Talking about responsible design may seem futile, but I think it’s important to understand that crafting compatible and truly usable web applications for a broad target audience isn’t just about getting the technical solutions right.
Web design should be more than just choosing an approach to squeeze things into different sized screens. It should be about finding solutions that make the product work the way the end user needs it to work, not as the technology, the connection speed or device limitations dictate.
Designing responsibly is more or less like drinking responsibly. You have to have a game plan, be aware of the limitations, and know how to spot and avoid obstacles.
The web is fragile, even more so than we’d like to think. The infrastructure isn’t keeping up with the increased data consumption. It seems quite possible that the future of web happens with much slower connections and higher latencies than we would prefer.
Unpredictable conditions and the endless amount of different devices create a lot of pressure for design and implementation. However, crafting web services isn’t just about supporting multiple devices and pondering all possible cases of user behaviour. Instead of trying to force the users to behave in a perfectly predictable way, the design should be built around a core experience that is delivered regardless of the variables.
It takes time and effort to do research, to get to know the limitations, and to learn about the possibilities. Studying and validating real use cases with real end-users surely helps nailing down the most important features that eventually form the core of the service. Stakeholder interviews and workshops will reveal the most beneficial features to focus on. Prototyping things early on ensures that the design is feasible.
The often borrowed quote from Eliel Saarinen carries great wisdom. Design should always be measured by the context, whether it’s architecture, industrial design or web design. What makes this guideline so troublesome for web is that the context isn’t always predictable. After all, a web service isn’t tangible or tied to its context by nature.
The only measurable context can often be the target group’s needs and expectations. Getting to know the end-users, their frustrations and hopes, and the environment they live in, becomes the next larger context for web design.
The easiest way to avoid failing expectations is to focus on content delivery. A minimum viable product should always be capable of delivering the most important content. From that point on, the user experience can be progressively enhanced. Better cross-device content parity often leads to more consistent user experience, but maximised content uniformity doesn’t necessarily help to improve usability. After all, we use laptops, tablets and phones for different purposes, in different kinds of environments.
Validate each core feature through the context of use and use adaptive design approach when applicable. There’s no point in making every feature work differently in different devices just for the sake of it. But features should differ if it makes the service match the context of use better.
Perhaps the most common manifestation of adaptive approach is to offer a subset of features for mobile users. This approach works as long as the offered features are carefully selected and actually make the mobile user experience more efficient. A lighter alternative is to switch some of the most visible navigation components according to screen size. For example a login feature could be changed to location search feature in situations where knowing your location on the go brings greater value than logging in.

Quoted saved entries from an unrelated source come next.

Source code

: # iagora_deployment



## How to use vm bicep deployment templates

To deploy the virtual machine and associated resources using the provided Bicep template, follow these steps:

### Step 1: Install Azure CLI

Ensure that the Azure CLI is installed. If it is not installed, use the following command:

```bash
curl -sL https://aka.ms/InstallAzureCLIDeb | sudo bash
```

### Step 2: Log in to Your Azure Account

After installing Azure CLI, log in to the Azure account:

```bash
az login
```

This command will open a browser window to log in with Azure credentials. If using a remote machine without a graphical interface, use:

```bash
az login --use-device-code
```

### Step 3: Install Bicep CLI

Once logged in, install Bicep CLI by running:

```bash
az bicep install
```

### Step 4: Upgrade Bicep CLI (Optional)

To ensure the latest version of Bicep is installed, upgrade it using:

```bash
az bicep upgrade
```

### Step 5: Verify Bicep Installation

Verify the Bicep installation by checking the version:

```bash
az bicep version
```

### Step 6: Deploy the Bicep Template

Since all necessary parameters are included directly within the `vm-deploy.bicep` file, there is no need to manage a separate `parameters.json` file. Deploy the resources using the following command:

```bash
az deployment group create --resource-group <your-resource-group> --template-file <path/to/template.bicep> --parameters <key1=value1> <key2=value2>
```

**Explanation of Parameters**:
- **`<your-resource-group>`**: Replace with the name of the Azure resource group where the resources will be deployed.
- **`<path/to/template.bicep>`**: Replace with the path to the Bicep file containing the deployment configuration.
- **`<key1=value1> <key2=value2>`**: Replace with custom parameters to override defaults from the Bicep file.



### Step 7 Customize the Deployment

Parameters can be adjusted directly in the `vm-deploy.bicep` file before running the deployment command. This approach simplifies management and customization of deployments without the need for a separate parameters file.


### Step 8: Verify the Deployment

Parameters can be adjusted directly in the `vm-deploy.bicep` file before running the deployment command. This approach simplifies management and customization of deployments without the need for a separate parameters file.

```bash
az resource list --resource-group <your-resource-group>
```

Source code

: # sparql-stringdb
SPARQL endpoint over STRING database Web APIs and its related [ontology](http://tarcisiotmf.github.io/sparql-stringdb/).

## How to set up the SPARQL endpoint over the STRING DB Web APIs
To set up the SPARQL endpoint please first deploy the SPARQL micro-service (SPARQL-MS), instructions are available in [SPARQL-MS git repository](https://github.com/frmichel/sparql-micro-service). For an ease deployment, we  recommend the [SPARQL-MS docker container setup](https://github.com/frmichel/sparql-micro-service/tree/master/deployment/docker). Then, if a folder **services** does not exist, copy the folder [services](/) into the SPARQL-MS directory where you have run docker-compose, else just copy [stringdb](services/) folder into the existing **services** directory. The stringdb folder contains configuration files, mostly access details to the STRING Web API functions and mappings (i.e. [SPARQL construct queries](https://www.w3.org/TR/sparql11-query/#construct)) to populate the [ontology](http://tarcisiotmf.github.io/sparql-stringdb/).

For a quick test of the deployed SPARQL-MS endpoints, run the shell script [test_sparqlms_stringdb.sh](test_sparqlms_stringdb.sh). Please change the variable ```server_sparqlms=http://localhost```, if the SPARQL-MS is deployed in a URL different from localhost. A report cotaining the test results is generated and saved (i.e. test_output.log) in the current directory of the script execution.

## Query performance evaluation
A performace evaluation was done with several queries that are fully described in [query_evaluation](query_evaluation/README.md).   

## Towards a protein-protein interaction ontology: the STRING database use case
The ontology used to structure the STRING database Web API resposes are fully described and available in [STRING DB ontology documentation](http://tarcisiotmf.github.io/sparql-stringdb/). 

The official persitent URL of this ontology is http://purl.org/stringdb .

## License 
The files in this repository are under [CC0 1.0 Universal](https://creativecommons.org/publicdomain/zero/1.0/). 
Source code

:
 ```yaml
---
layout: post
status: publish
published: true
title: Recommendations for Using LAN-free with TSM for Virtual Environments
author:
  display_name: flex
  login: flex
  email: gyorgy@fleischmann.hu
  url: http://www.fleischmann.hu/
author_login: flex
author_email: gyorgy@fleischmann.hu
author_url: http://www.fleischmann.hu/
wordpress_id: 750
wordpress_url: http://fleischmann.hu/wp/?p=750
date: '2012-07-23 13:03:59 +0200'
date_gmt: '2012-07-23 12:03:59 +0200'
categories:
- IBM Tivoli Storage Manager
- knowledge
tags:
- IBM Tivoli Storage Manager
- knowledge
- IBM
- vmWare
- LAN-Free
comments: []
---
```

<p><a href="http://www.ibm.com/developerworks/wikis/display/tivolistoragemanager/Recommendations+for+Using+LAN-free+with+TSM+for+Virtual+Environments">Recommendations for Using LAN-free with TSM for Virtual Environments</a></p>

Avoid designing things alone, or with people you don’t trust or feel friendly with. An open-minded atmosphere makes it easier to communicate even sensitive matters in a non-offending way, and thus prevent small issues from developing into major problems later on.
Always share your ideas with someone for a sanity check. Sometimes, you can get lost in the design while being too stubborn to admit it. It is important to swallow your pride, but still maintain a drive for perfection. Collaboration and thought sharing prevents mistakes, sparks new ideas and enables innovations.
Make sure that you and everyone else in the team understands the goal. A successful and fun project can feel like a triumph, but it’s worth nothing if it doesn’t hit the real target - making the product successful. In software business, hitting a home run means that the results can be measured over time. Only results exceeding the set targets will get you home.
The web design community has developed many methods to tackle the problems mentioned - responsive and adaptive approaches in front. What bothers me when discussing these approaches is that they imply a selection between one or another. Projects and scopes vary, as do teams and skills. I see no reason to fixate on one approach, but to benefit from the advantages of each one instead, and adjusting them to the situation in hand.
Adaptive tactics can be used to improve the design where purely responsive methods fall short. A full-blown navigation hierarchy might be just the right thing to show in desktop views. Hiding all of them behind a drawer menu in mobile views might not be. Delving into most essential use cases in context will provide the answer.
Learning about the pros and cons of different approaches expands your toolkit and adds flexibility to your skills. The responsibility to make the best of every project is, after all, yours and yours only.